=== Records for the exercise ===

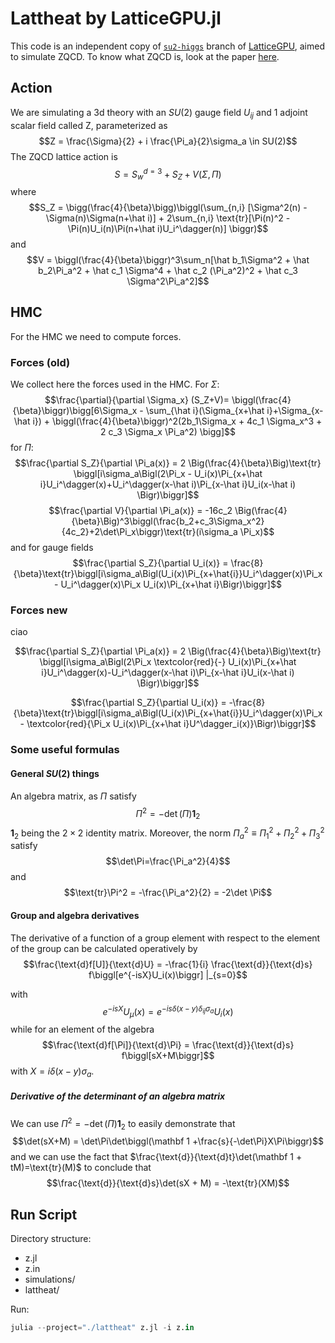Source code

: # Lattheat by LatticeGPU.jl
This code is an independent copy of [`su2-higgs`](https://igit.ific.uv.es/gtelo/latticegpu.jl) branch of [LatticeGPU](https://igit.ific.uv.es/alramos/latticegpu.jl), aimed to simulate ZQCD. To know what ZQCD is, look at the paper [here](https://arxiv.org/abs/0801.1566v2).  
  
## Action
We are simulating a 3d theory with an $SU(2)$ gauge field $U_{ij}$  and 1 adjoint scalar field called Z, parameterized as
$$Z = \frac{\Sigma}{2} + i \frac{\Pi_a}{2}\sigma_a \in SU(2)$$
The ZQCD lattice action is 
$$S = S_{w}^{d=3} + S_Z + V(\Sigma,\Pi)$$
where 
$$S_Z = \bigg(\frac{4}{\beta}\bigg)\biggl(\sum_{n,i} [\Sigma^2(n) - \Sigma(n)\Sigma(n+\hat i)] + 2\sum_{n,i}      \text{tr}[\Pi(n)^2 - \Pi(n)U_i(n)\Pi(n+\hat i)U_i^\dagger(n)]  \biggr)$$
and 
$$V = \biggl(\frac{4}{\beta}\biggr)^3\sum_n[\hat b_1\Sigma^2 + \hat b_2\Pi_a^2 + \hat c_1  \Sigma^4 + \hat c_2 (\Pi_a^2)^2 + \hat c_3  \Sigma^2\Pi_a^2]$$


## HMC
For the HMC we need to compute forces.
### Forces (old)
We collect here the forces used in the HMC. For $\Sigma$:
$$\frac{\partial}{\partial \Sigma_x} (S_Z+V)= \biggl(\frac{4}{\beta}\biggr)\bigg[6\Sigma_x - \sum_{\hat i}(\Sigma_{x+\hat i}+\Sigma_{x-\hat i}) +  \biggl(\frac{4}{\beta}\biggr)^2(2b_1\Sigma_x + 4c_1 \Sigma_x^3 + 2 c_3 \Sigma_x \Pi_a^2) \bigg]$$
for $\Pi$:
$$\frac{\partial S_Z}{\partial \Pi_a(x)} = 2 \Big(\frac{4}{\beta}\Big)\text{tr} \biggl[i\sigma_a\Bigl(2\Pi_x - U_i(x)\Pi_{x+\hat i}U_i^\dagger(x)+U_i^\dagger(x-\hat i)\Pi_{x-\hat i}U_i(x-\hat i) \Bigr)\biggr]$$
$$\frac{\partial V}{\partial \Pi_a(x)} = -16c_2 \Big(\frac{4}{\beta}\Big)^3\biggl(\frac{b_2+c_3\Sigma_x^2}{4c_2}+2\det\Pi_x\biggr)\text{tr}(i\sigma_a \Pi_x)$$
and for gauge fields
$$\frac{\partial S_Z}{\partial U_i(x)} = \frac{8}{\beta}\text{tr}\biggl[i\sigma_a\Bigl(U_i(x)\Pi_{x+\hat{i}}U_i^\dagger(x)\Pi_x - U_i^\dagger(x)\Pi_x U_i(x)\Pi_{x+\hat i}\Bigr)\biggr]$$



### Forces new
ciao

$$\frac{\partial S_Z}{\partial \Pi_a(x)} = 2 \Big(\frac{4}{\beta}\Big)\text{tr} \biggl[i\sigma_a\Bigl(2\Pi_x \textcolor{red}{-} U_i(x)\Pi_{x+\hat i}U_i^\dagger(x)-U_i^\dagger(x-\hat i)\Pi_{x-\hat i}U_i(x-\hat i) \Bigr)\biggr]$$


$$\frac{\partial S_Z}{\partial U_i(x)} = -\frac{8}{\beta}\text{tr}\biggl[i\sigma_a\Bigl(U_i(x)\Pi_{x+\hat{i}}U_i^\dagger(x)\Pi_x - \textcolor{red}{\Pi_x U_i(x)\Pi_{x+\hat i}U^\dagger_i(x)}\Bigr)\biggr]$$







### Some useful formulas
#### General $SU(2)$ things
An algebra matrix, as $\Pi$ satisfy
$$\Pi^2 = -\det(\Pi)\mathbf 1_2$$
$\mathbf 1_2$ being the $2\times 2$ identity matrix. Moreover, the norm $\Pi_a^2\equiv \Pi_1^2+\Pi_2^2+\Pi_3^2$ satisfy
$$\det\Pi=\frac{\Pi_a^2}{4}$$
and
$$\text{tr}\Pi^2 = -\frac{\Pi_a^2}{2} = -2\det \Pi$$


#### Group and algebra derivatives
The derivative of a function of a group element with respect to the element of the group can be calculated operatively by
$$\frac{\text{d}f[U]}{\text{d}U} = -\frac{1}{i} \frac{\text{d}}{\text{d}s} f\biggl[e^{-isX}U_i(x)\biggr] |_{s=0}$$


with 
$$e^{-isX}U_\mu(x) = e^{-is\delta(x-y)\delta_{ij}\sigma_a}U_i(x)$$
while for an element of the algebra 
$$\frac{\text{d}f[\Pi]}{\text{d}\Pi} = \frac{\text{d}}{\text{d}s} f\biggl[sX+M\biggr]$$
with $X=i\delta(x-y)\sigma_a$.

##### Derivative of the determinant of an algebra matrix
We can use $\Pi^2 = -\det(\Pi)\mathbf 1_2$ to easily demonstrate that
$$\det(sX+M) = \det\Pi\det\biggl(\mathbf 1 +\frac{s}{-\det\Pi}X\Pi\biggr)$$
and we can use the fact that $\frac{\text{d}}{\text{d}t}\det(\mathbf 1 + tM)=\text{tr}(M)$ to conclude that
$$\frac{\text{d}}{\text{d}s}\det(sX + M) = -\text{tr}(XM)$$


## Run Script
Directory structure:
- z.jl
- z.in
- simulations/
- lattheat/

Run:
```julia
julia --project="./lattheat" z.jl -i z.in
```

===

Assigned task | Whichever lines of the material hold the word "matrix", find and copy them.

Result for this exercise |
An algebra matrix, as $\Pi$ satisfy
$\mathbf 1_2$ being the $2\times 2$ identity matrix. Moreover, the norm $\Pi_a^2\equiv \Pi_1^2+\Pi_2^2+\Pi_3^2$ satisfy
##### Derivative of the determinant of an algebra matrix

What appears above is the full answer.